**WORK REQUEST:** Write out the entries below exactly, starting at the first line and stopping after the line that contains "we leave the"; skip all pictures.
'''
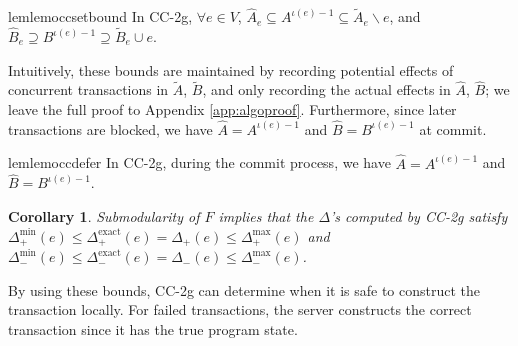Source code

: \documentclass{article} %
\newcommand{\hogwild}{CF-2g}
\newcommand{\occ}{CC-2g}
\newtheorem{cor}[thm]{Corollary}
\newcommand{\algref}[1]{Alg.~\ref{#1}}
\begin{document}
\begin{restatable}{lem}{lemoccsetbound}\label{lem:occ:set_bound}
In \occ{}, $\forall e\in V$,
$\hat{A}_e \subseteq A^{\iota(e)-1} \subseteq \tilde{A}_e \backslash e$, and $\hat{B}_e \supseteq B^{\iota(e)-1} \supseteq \tilde{B}_e \cup e$.
\end{restatable}
Intuitively, these bounds are maintained by recording potential effects of concurrent transactions in $\tilde{A}$, $\tilde{B}$, and only recording the actual effects in $\hat{A}$, $\hat{B}$;
we leave the full proof to Appendix \ref{app:algoproof}.
Furthermore, since later transactions are blocked, we have $\hat{A} = A^{\iota(e)-1}$ and $\hat{B} = B^{\iota(e)-1}$ at commit.

\begin{restatable}{lem}{lemoccdefer}\label{lem:occ:defer}
In \occ{}, during the commit process, we have $\hat{A} = A^{\iota(e)-1}$ and $\hat{B} = B^{\iota(e)-1}$.
\end{restatable}


\begin{cor}\label{cor:occ:delta_bound} Submodularity of $F$ implies that the $\Delta$'s computed by \occ{} satisfy $\Delta_+^{\min}(e) \leq \Delta_+^{\text{exact}}(e) = \Delta_+(e) \leq \Delta_+^{\max}(e)$ and $\Delta_-^{\min}(e) \leq \Delta_-^{\text{exact}}(e) = \Delta_-(e) \leq \Delta_-^{\max}(e)$.
\end{cor}

By using these bounds, \occ{} can determine when it is safe to construct the transaction locally.
For failed transactions, the server constructs the correct transaction since it has the true program state.

\end{document}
'''
**TASK RESPONSE:**
Source code

: \documentclass{article} %
\newcommand{\hogwild}{CF-2g}
\newcommand{\occ}{CC-2g}
\newtheorem{cor}[thm]{Corollary}
\newcommand{\algref}[1]{Alg.~\ref{#1}}
\begin{document}
\begin{restatable}{lem}{lemoccsetbound}\label{lem:occ:set_bound}
In \occ{}, $\forall e\in V$,
$\hat{A}_e \subseteq A^{\iota(e)-1} \subseteq \tilde{A}_e \backslash e$, and $\hat{B}_e \supseteq B^{\iota(e)-1} \supseteq \tilde{B}_e \cup e$.
\end{restatable}
Intuitively, these bounds are maintained by recording potential effects of concurrent transactions in $\tilde{A}$, $\tilde{B}$, and only recording the actual effects in $\hat{A}$, $\hat{B}$;
we leave the full proof to Appendix \ref{app:algoproof}.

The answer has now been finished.